İzmir Büyükşehir Belediyesinin Kemeraltı'nda yürüttüğü alt yapı çalışmalarından çıkan borular, tarihi çarşıdaki altyapının geçmişine ait ipuçlarını barındırıyor. Kentsel + 3. Derece Arkeolojik Sit Alanı olan Kemeraltı’ndaki kazıların her anını, İzmir Müze Müdürlüğü ve Smyrna Antik Kenti Kazı Başkanlığına bağlı uzman arkeologlar takip ediyor. Altyapı ve üstyapı çalışmalarının beraber ilerlediği Kemeraltı'nda; atık su, yağmur suyu ve içme suyu hatları ile aydınlatma ve gerilim hatlarının yenilenmesi sırasında yapılan kazılarda asırlık içme suyu borularına rastlandı.
Parçaları bulunan demir boruların, 1895 yılında Osmanlı Devletinden şehre su isale etmek için imtiyaz alan Belçikalı yatırımcıların kurduğu “Compagnie Ottomane des Eaux de Smyrne” (İzmir Suları Osmanlı Şirketi) tarafından döşendiği öğrenildi.

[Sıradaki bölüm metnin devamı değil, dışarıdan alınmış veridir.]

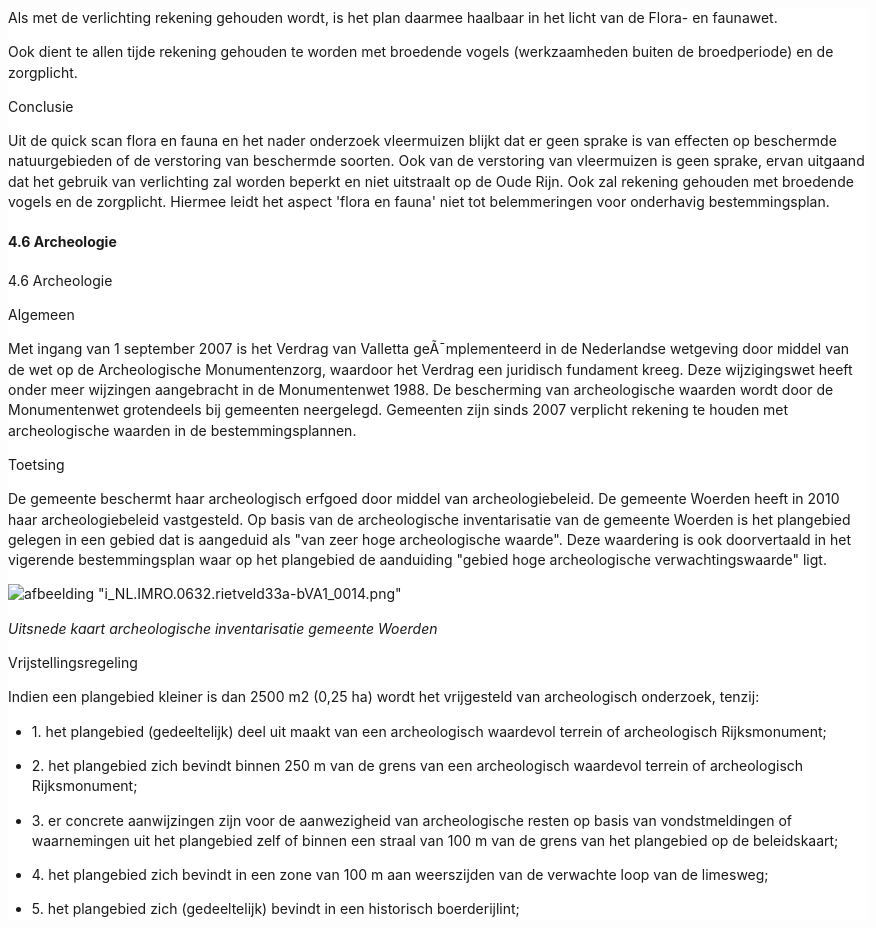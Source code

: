 Als met de verlichting rekening gehouden wordt, is het plan daarmee haalbaar in het licht van de Flora\- en faunawet.

Ook dient te allen tijde rekening gehouden te worden met broedende vogels (werkzaamheden buiten de broedperiode) en de zorgplicht.

Conclusie

Uit de quick scan flora en fauna en het nader onderzoek vleermuizen blijkt dat er geen sprake is van effecten op beschermde natuurgebieden of de verstoring van beschermde soorten. Ook van de verstoring van vleermuizen is geen sprake, ervan uitgaand dat het gebruik van verlichting zal worden beperkt en niet uitstraalt op de Oude Rijn. Ook zal rekening gehouden met broedende vogels en de zorgplicht. Hiermee leidt het aspect 'flora en fauna' niet tot belemmeringen voor onderhavig bestemmingsplan.

#### 4\.6 Archeologie

4\.6 Archeologie

Algemeen

Met ingang van 1 september 2007 is het Verdrag van Valletta geÃ¯mplementeerd in de Nederlandse wetgeving door middel van de wet op de Archeologische Monumentenzorg, waardoor het Verdrag een juridisch fundament kreeg. Deze wijzigingswet heeft onder meer wijzingen aangebracht in de Monumentenwet 1988\. De bescherming van archeologische waarden wordt door de Monumentenwet grotendeels bij gemeenten neergelegd. Gemeenten zijn sinds 2007 verplicht rekening te houden met archeologische waarden in de bestemmingsplannen.

Toetsing

De gemeente beschermt haar archeologisch erfgoed door middel van archeologiebeleid. De gemeente Woerden heeft in 2010 haar archeologiebeleid vastgesteld. Op basis van de archeologische inventarisatie van de gemeente Woerden is het plangebied gelegen in een gebied dat is aangeduid als "van zeer hoge archeologische waarde". Deze waardering is ook doorvertaald in het vigerende bestemmingsplan waar op het plangebied de aanduiding "gebied hoge archeologische verwachtingswaarde" ligt.

![afbeelding "i_NL.IMRO.0632.rietveld33a-bVA1_0014.png"](i_NL.IMRO.0632.rietveld33a-bVA1_0014.png)

*Uitsnede kaart archeologische inventarisatie gemeente Woerden*

Vrijstellingsregeling

Indien een plangebied kleiner is dan 2500 m2 (0,25 ha) wordt het vrijgesteld van archeologisch onderzoek, tenzij:

* 1\. het plangebied (gedeeltelijk) deel uit maakt van een archeologisch waardevol terrein of archeologisch Rijksmonument;

* 2\. het plangebied zich bevindt binnen 250 m van de grens van een archeologisch waardevol terrein of archeologisch Rijksmonument;

* 3\. er concrete aanwijzingen zijn voor de aanwezigheid van archeologische resten op basis van vondstmeldingen of waarnemingen uit het plangebied zelf of binnen een straal van 100 m van de grens van het plangebied op de beleidskaart;

* 4\. het plangebied zich bevindt in een zone van 100 m aan weerszijden van de verwachte loop van de limesweg;

* 5\. het plangebied zich (gedeeltelijk) bevindt in een historisch boerderijlint;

İzmir Katip Çelebi Üniversitesi Türk-İslam Arkeolojisi Bölümü Öğretim Üyesi ve Smyrna Antik Kenti Kazı Başkanı Prof. Dr. Akın Ersoy, Kemeraltı çalışmalarında bazı sokaklarda rastlanılan döküm demir borularla ilgili, “1895 yılında imtiyaz alan Compagnie Ottomane des Eaux de Smyrne (İzmir Suları Osmanlı Şirketi) adıyla kurulan ve merkezi Belçika’nın Liége kentinde olan şirket tarafından bu borular döşendi. Şirket, 1944 yılında belediye tarafından satın alındı. Kanal kazılarında ele geçen boruların üzerinde kabartma olarak 20’lik boru oldukları ve Liege’deki firmanın ismi yer almaktadır. Kazılar sırasında ayrıca 20. yüzyılın ikinci yarısı ve 21. yüzyılın başında Kemeraltı sokaklarında tekrar tekrar yapılan alt yapı çalışmaları ile tahrip olduğundan; ancak yer yer izlerine rastlanan yaklaşık 1.5 metre yüksekliğinde ve 1 metre genişliğindeki tuğla tonozlu kanalizasyon sistemi tespit edilmiş olup bu sistem 1930’lu yıllarda yine yabancı kökenli Huizler firması tarafından o yıllarda da sorun olduğu kayıtlara ve gazetelere yansıyan Kemeraltı’ndaki su baskınlarını gidermek için yapılmıştı. 1970li yıllara kadar kısmi onarımlarla çalışan sistemin daha sonra hem doğal nedenlerle tıkanarak hem de süregiden altyapı müdahaleleri nedeniyle hızla körelmiş olduğu anlaşılmaktadır” dedi.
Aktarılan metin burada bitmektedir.